Who cares, silly question with so little opera behind his name


----------



## Mandryka (Feb 22, 2013)

Anyone like Le Martyre de St. Sébastien? 


I’ve very much enjoyed the spooky Pélleas in the opera house apart from one thing: the doctor scene.


----------



## level82rat (Jun 20, 2019)

A better question is whether opera as a form can even be well-composed


----------



## Mandryka (Feb 22, 2013)

level82rat said:


> A better question is whether opera as a form can even be well-composed


Yes it can. Think of Stockhausen's use of formula composition in the Licht cycle.

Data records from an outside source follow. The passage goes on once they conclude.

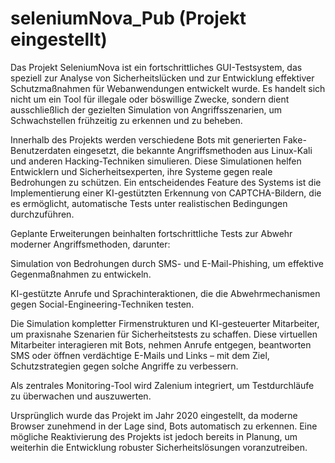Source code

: # seleniumNova_Pub (Projekt eingestellt)

Das Projekt SeleniumNova ist ein fortschrittliches GUI-Testsystem, das speziell zur Analyse von Sicherheitslücken und zur Entwicklung effektiver Schutzmaßnahmen für Webanwendungen entwickelt wurde. Es handelt sich nicht um ein Tool für illegale oder böswillige Zwecke, sondern dient ausschließlich der gezielten Simulation von Angriffsszenarien, um Schwachstellen frühzeitig zu erkennen und zu beheben.

Innerhalb des Projekts werden verschiedene Bots mit generierten Fake-Benutzerdaten eingesetzt, die bekannte Angriffsmethoden aus Linux-Kali und anderen Hacking-Techniken simulieren. Diese Simulationen helfen Entwicklern und Sicherheitsexperten, ihre Systeme gegen reale Bedrohungen zu schützen. Ein entscheidendes Feature des Systems ist die Implementierung einer KI-gestützten Erkennung von CAPTCHA-Bildern, die es ermöglicht, automatische Tests unter realistischen Bedingungen durchzuführen.

Geplante Erweiterungen beinhalten fortschrittliche Tests zur Abwehr moderner Angriffsmethoden, darunter:

Simulation von Bedrohungen durch SMS- und E-Mail-Phishing, um effektive Gegenmaßnahmen zu entwickeln.

KI-gestützte Anrufe und Sprachinteraktionen, die die Abwehrmechanismen gegen Social-Engineering-Techniken testen.

Die Simulation kompletter Firmenstrukturen und KI-gesteuerter Mitarbeiter, um praxisnahe Szenarien für Sicherheitstests zu schaffen. Diese virtuellen Mitarbeiter interagieren mit Bots, nehmen Anrufe entgegen, beantworten SMS oder öffnen verdächtige E-Mails und Links – mit dem Ziel, Schutzstrategien gegen solche Angriffe zu verbessern.

Als zentrales Monitoring-Tool wird Zalenium integriert, um Testdurchläufe zu überwachen und auszuwerten.

Ursprünglich wurde das Projekt im Jahr 2020 eingestellt, da moderne Browser zunehmend in der Lage sind, Bots automatisch zu erkennen.
Eine mögliche Reaktivierung des Projekts ist jedoch bereits in Planung, um weiterhin die Entwicklung robuster Sicherheitslösungen voranzutreiben.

And at a more chunked up level, the structure of Wozzeck and Grimes.


----------



## juliante (Jun 7, 2013)

Like most of Debussy...i can't make my mind up. When i am in the right mood i can find his orchestral music transportative... but yesterday i revisited Prelude...faune and felt like i was just listeninig to some nice incidental film music.


----------



## Bulldog (Nov 21, 2013)

Given that there are 4 negative options and only 1 positive, this is a biased poll.


----------



## annaw (May 4, 2019)

I think that _Pelléas et Mélisande_ is a wonderfully dreamy opera, and it is very elegantly composed. It's been some time since I last listened to it (I should do something about this soon), but I think that Debussy's fondness of Wagner's long, flowing melodies, particularly those of _Parsifal_, is quite undeniable. While it's refined, delicate, and French, I'm very close to claiming that it's a kind of French version of a Wagner opera.

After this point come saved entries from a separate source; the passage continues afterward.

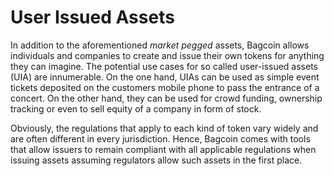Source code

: # User Issued Assets

In addition to the aforementioned *market pegged* assets, Bagcoin allows
individuals and companies to create and issue their own tokens for anything
they can imagine. The potential use cases for so called user-issued assets
(UIA) are innumerable. On the one hand, UIAs can be used as simple event
tickets deposited on the customers mobile phone to pass the entrance of a
concert. On the other hand, they can be used for crowd funding, ownership
tracking or even to sell equity of a company in form of stock.

Obviously, the regulations that apply to each kind of token vary widely and are
often different in every jurisdiction. Hence, Bagcoin comes with tools that
allow issuers to remain compliant with all applicable regulations when issuing
assets assuming regulators allow such assets in the first place.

I really like how unique _Pelléas et Mélisande_ ia and I think it's a really great opera. However, I didn't vote for Debussy being one of the greatest opera composers just because I don't think he _was_ a primarily opera composer in the first place. It's difficult to evaluate an opera composer based on one opera.


----------



## mparta (Sep 29, 2020)

I've heard 5 or 6 performances, and have 4 or 5 recordings.

bypassing the irrelevant question of Debussy as an opera composer, this is my favorite opera and to me the greatest piece of musical theater I know. I had a bit of a discussion about this in the audience at the Met many years ago with Phillip Langridge, and he started with his opinion which agreed with mine (although he was also advocating for a tenor Pelleas, imagine). Hard to move at the end of any good performance, it stuns the listener to submission with the depth and beauty -- and sadness -- of the conclusion.

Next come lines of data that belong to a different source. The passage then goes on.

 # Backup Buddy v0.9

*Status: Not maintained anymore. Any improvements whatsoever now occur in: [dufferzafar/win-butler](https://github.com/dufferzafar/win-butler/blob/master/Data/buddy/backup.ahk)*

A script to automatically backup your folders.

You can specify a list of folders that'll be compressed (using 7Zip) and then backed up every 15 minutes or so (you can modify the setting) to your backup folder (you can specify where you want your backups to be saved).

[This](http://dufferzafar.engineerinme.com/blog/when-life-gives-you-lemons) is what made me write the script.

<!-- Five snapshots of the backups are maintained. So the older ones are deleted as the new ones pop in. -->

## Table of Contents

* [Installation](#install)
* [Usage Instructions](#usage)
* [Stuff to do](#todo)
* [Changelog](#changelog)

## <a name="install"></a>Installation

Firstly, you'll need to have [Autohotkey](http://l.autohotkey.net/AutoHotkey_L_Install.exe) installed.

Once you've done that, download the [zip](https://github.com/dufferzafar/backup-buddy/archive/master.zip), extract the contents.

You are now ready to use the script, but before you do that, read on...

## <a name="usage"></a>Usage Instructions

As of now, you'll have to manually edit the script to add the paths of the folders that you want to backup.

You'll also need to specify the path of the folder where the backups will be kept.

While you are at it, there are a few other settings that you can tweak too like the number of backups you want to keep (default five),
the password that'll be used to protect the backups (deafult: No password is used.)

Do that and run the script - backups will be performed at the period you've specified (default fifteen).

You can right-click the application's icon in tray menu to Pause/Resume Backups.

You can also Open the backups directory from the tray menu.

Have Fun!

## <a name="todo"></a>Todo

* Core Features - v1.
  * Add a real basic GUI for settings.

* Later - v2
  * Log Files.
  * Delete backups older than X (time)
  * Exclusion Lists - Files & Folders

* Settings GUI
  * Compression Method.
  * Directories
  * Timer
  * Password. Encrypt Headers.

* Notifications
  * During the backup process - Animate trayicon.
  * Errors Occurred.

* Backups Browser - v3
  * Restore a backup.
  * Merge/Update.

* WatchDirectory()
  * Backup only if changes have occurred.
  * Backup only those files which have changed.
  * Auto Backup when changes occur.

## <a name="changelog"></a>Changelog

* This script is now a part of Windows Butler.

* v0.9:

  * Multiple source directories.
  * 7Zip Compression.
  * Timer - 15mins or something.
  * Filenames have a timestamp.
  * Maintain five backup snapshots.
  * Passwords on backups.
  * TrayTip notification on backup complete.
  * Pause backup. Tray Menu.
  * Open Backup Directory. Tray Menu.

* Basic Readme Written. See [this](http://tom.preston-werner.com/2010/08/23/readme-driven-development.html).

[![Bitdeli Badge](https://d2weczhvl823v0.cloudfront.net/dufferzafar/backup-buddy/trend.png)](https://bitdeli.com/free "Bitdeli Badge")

Arkel says "if I were God I would have pity on the hearts of men" Si j'étais Dieu, j'aurais pitié du coeur des hommes

I would say I'd give all of Wagner for that, but that's too low a price.

For those who haven't found this work yet, and it took me decades to do so, try again. It is without compare.


----------



## starthrower (Dec 11, 2010)

Mandryka said:


> Anyone like Le Martyre de St. Sébastien?


I do. I have the Tilson Thomas recording with Sylvia McNair and Leslie Caron.


----------



## SanAntone (May 10, 2020)

Mandryka said:


> Anyone like Le Martyre de St. Sébastien?
> 
> I've very much enjoyed the spooky Pélleas in the opera house apart from one thing: the doctor scene.





starthrower said:


> I do. I have the Tilson Thomas recording with Sylvia McNair and Leslie Caron.


Yeah, that's the one I've heard. I like _Le Martyre_ (the suite is adequate, IMO) but not nearly as much as P&M.


----------



## Mandryka (Feb 22, 2013)

mparta said:


> I've heard 5 or 6 performances, and have 4 or 5 recordings.
> 
> bypassing the irrelevant question of Debussy as an opera composer, this is my favorite opera and to me the greatest piece of musical theater I know. I had a bit of a discussion about this in the audience at the Met many years ago with Phillip Langridge, and he started with his opinion which agreed with mine (although he was also advocating for a tenor Pelleas, imagine). Hard to move at the end of any good performance, it stuns the listener to submission with the depth and beauty -- and sadness -- of the conclusion.
> 
> ...


It is so very strange, that scene where she loses the ring in the well, Melisande's hair . . .


----------



## Mandryka (Feb 22, 2013)

SanAntone said:


> Yeah, that's the one I've heard. I like _Le Martyre_ (the suite is adequate, IMO) but not nearly as much as P&M.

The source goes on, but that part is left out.